#### [What the task requires]
An exact reproduction of the records is required, with all pictures omitted.

──────── Dataset extract

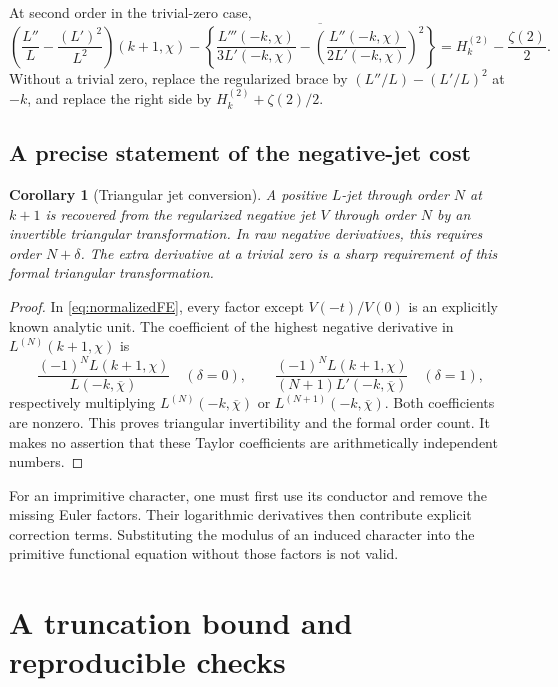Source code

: \documentclass[11pt]{article}
\newtheorem{corollary}[theorem]{Corollary}
\theoremstyle{definition}
\theoremstyle{remark}
\begin{document}
At second order in the trivial-zero case,
\begin{equation}\label{eq:secondzero}
 \left(\frac{L''}{L}-\frac{(L')^2}{L^2}\right)(k+1,\chi)
 -\overline{\left\{\frac{L'''(-k,\chi)}{3L'(-k,\chi)}
        -\left(\frac{L''(-k,\chi)}{2L'(-k,\chi)}\right)^2\right\}}
       =H_k^{(2)}-\frac{\zeta(2)}2.
\end{equation}
Without a trivial zero, replace the regularized brace by $(L''/L)-(L'/L)^2$ at $-k$, and replace the right side by $H_k^{(2)}+\zeta(2)/2$.

\subsection{A precise statement of the negative-jet cost}
\begin{corollary}[Triangular jet conversion]\label{cor:jetcost}
A positive $L$-jet through order $N$ at $k+1$ is recovered from the regularized negative jet $V$ through order $N$ by an invertible triangular transformation. In raw negative derivatives, this requires order $N+\delta$. The extra derivative at a trivial zero is a sharp requirement of this formal triangular transformation.
\end{corollary}
\begin{proof}
In \eqref{eq:normalizedFE}, every factor except $V(-t)/V(0)$ is an explicitly known analytic unit. The coefficient of the highest negative derivative in $L^{(N)}(k+1,\chi)$ is
\[
 \frac{(-1)^N L(k+1,\chi)}{L(-k,\overline\chi)}\quad(\delta=0),
 \qquad
 \frac{(-1)^N L(k+1,\chi)}{(N+1)L'(-k,\overline\chi)}\quad(\delta=1),
\]
respectively multiplying $L^{(N)}(-k,\overline\chi)$ or $L^{(N+1)}(-k,\overline\chi)$. Both coefficients are nonzero. This proves triangular invertibility and the formal order count. It makes no assertion that these Taylor coefficients are arithmetically independent numbers.
\end{proof}

For an imprimitive character, one must first use its conductor and remove the missing Euler factors. Their logarithmic derivatives then contribute explicit correction terms. Substituting the modulus of an induced character into the primitive functional equation without those factors is not valid.

\section{A truncation bound and reproducible checks}
\label{sec:verification}
\end{document}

────────────────

#### [Your solution]
Source code

: \documentclass[11pt]{article}
\newtheorem{corollary}[theorem]{Corollary}
\theoremstyle{definition}
\theoremstyle{remark}
\begin{document}
At second order in the trivial-zero case,
\begin{equation}\label{eq:secondzero}
 \left(\frac{L''}{L}-\frac{(L')^2}{L^2}\right)(k+1,\chi)
 -\overline{\left\{\frac{L'''(-k,\chi)}{3L'(-k,\chi)}
        -\left(\frac{L''(-k,\chi)}{2L'(-k,\chi)}\right)^2\right\}}
       =H_k^{(2)}-\frac{\zeta(2)}2.
\end{equation}
Without a trivial zero, replace the regularized brace by $(L''/L)-(L'/L)^2$ at $-k$, and replace the right side by $H_k^{(2)}+\zeta(2)/2$.

\subsection{A precise statement of the negative-jet cost}
\begin{corollary}[Triangular jet conversion]\label{cor:jetcost}
A positive $L$-jet through order $N$ at $k+1$ is recovered from the regularized negative jet $V$ through order $N$ by an invertible triangular transformation. In raw negative derivatives, this requires order $N+\delta$. The extra derivative at a trivial zero is a sharp requirement of this formal triangular transformation.
\end{corollary}
\begin{proof}
In \eqref{eq:normalizedFE}, every factor except $V(-t)/V(0)$ is an explicitly known analytic unit. The coefficient of the highest negative derivative in $L^{(N)}(k+1,\chi)$ is
\[
 \frac{(-1)^N L(k+1,\chi)}{L(-k,\overline\chi)}\quad(\delta=0),
 \qquad
 \frac{(-1)^N L(k+1,\chi)}{(N+1)L'(-k,\overline\chi)}\quad(\delta=1),
\]
respectively multiplying $L^{(N)}(-k,\overline\chi)$ or $L^{(N+1)}(-k,\overline\chi)$. Both coefficients are nonzero. This proves triangular invertibility and the formal order count. It makes no assertion that these Taylor coefficients are arithmetically independent numbers.
\end{proof}

For an imprimitive character, one must first use its conductor and remove the missing Euler factors. Their logarithmic derivatives then contribute explicit correction terms. Substituting the modulus of an induced character into the primitive functional equation without those factors is not valid.

\section{A truncation bound and reproducible checks}
\label{sec:verification}
\end{document}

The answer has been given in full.